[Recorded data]
☆ ☆ ☆ ☆ ☆

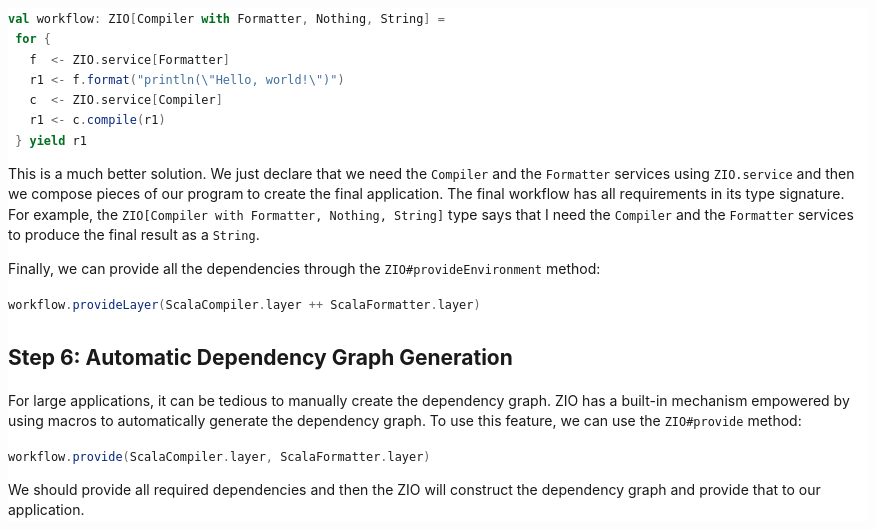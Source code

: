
 ```scala mdoc:silent:nest
val workflow: ZIO[Compiler with Formatter, Nothing, String] =
 for {
   f  <- ZIO.service[Formatter] 
   r1 <- f.format("println(\"Hello, world!\")")
   c  <- ZIO.service[Compiler]
   r1 <- c.compile(r1)
 } yield r1
```

This is a much better solution. We just declare that we need the `Compiler` and the `Formatter` services using `ZIO.service` and then we compose pieces of our program to create the final application. The final workflow has all requirements in its type signature. For example, the `ZIO[Compiler with Formatter, Nothing, String]` type says that I need the `Compiler` and the `Formatter` services to produce the final result as a `String`.

Finally, we can provide all the dependencies through the `ZIO#provideEnvironment` method:

```scala mdoc:compile-only
workflow.provideLayer(ScalaCompiler.layer ++ ScalaFormatter.layer)
```

## Step 6: Automatic Dependency Graph Generation

For large applications, it can be tedious to manually create the dependency graph. ZIO has a built-in mechanism empowered by using macros to automatically generate the dependency graph. To use this feature, we can use the `ZIO#provide` method:

```scala mdoc:compile-only
workflow.provide(ScalaCompiler.layer, ScalaFormatter.layer)
```

We should provide all required dependencies and then the ZIO will construct the dependency graph and provide that to our application.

☆ ☆ ☆ ☆ ☆

▶ DIRECTIONS FOR THIS TASK: When you copy the data, keep every line exact and leave out each picture.

▶ OUTPUT OF THE TASK:
Source code

:
 ```scala mdoc:silent:nest
val workflow: ZIO[Compiler with Formatter, Nothing, String] =
 for {
   f  <- ZIO.service[Formatter] 
   r1 <- f.format("println(\"Hello, world!\")")
   c  <- ZIO.service[Compiler]
   r1 <- c.compile(r1)
 } yield r1
```

This is a much better solution. We just declare that we need the `Compiler` and the `Formatter` services using `ZIO.service` and then we compose pieces of our program to create the final application. The final workflow has all requirements in its type signature. For example, the `ZIO[Compiler with Formatter, Nothing, String]` type says that I need the `Compiler` and the `Formatter` services to produce the final result as a `String`.

Finally, we can provide all the dependencies through the `ZIO#provideEnvironment` method:

```scala mdoc:compile-only
workflow.provideLayer(ScalaCompiler.layer ++ ScalaFormatter.layer)
```

## Step 6: Automatic Dependency Graph Generation

For large applications, it can be tedious to manually create the dependency graph. ZIO has a built-in mechanism empowered by using macros to automatically generate the dependency graph. To use this feature, we can use the `ZIO#provide` method:

```scala mdoc:compile-only
workflow.provide(ScalaCompiler.layer, ScalaFormatter.layer)
```

We should provide all required dependencies and then the ZIO will construct the dependency graph and provide that to our application.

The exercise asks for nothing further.